Li HH, Chen XW, Xing MG, Zhao YX, Zhang MM
Soil Health
Microplastics breaking down in your garden soil are quietly strangling the beneficial fungi that help your vegetables absorb phosphorus and other nutrients, meaning your plants could be quietly starving even in well-fertilized beds.
Most land plants, including corn and many garden vegetables, rely on underground fungi as nutrient-delivery partners — the fungi extend their thread-like bodies through soil to gather phosphorus and trade it to plant roots for sugar. Scientists found that tiny plastic particles coating soil interfere with this partnership at every stage: the fungi can't germinate properly, their cells are damaged from the inside, and far fewer nutrient-gathering structures form inside plant roots.

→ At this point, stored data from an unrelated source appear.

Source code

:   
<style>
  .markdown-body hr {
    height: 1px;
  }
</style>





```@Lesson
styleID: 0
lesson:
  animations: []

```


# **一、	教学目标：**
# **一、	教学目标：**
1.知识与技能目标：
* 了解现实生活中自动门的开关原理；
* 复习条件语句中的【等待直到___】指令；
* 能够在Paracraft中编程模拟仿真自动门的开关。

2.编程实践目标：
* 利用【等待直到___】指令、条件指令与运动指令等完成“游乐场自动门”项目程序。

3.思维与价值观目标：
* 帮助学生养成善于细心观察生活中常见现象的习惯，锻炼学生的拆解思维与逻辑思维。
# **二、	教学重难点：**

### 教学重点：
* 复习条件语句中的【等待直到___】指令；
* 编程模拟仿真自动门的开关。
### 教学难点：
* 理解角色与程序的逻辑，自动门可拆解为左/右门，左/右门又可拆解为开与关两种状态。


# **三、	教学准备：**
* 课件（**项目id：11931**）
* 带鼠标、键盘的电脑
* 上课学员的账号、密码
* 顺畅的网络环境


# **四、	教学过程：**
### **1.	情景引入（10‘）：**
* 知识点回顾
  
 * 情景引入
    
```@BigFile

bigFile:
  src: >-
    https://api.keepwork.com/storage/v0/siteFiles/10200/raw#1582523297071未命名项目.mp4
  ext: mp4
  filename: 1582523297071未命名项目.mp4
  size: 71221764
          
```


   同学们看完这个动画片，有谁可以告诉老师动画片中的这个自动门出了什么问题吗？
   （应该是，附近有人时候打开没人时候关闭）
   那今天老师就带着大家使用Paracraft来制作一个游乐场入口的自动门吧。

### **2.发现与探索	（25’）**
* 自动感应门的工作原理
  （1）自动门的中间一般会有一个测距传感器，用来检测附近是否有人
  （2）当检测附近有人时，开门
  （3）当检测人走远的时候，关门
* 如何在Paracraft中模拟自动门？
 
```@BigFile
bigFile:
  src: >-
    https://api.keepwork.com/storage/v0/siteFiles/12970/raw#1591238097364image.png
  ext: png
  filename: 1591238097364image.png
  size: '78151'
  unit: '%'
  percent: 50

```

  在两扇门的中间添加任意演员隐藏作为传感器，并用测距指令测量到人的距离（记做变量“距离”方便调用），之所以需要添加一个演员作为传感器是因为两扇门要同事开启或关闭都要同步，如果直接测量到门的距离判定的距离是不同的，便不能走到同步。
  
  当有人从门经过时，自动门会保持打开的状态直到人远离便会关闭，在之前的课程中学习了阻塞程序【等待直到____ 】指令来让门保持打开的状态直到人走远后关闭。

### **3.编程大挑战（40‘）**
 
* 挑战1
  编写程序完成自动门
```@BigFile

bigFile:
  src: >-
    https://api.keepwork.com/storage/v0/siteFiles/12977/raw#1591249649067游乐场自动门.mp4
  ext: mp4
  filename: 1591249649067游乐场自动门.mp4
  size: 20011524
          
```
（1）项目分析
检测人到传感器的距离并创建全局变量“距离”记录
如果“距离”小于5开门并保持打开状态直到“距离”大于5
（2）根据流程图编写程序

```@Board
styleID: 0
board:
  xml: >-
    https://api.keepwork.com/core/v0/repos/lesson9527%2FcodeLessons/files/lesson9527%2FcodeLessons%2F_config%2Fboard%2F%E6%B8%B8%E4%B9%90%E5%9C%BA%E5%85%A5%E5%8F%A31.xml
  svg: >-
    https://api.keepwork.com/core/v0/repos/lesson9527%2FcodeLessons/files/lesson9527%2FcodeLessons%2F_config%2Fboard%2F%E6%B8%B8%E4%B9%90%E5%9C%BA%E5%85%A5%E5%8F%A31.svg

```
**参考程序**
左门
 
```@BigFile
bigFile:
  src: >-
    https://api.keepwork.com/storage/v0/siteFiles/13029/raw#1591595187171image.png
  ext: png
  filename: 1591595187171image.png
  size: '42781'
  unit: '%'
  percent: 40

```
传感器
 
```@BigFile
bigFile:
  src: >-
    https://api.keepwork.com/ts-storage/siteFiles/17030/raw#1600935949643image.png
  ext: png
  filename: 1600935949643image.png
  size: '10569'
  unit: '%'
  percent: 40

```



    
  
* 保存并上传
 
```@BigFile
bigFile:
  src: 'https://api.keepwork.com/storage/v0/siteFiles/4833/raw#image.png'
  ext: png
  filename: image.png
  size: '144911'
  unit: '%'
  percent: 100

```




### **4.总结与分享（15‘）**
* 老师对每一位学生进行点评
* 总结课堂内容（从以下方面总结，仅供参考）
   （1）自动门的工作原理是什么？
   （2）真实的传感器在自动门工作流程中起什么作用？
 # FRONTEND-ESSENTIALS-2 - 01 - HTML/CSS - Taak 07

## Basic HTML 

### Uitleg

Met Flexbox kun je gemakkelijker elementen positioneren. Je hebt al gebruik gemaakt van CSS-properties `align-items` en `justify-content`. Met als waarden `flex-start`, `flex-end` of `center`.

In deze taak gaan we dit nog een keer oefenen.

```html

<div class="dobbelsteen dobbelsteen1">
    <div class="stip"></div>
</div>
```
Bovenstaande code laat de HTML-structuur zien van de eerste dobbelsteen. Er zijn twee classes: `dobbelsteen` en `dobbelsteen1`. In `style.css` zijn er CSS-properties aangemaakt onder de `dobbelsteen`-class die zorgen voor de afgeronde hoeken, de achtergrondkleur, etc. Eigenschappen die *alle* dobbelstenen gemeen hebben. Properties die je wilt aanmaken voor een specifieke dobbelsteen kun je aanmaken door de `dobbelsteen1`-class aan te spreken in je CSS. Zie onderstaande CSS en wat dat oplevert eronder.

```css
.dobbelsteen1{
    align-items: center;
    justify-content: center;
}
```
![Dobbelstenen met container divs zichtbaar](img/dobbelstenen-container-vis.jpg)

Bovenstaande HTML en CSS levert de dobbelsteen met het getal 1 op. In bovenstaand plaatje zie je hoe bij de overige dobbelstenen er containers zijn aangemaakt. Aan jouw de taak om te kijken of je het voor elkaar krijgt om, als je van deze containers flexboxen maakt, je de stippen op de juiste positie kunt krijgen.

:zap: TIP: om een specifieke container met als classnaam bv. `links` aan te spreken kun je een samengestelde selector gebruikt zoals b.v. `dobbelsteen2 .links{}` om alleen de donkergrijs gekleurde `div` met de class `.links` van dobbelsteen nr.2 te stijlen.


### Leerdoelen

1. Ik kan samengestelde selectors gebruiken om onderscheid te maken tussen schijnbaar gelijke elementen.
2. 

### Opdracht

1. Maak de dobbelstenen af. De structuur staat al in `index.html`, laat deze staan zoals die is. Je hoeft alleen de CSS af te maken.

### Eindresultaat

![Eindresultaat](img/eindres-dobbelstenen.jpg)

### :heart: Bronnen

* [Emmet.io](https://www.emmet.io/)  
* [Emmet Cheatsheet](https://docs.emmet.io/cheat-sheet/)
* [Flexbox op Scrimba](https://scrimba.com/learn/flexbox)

The end result is plants that absorb significantly less phosphorus and grow more poorly, even when soil nutrients are technically available.
Key Findings
Nanoplastics coated fungal spore surfaces and blocked symbiotic chemical signals, cutting spore germination rates by 48%.
Plastic particles that entered fungal cells damaged organelles and accelerated cell aging, reducing hyphal branching length by 22% and spore production by 32%.
The cumulative disruption slashed phosphorus in maize shoots by 20% and reduced the soil bacteria-driven phosphorus mineralization cycle, compromising overall plant performance.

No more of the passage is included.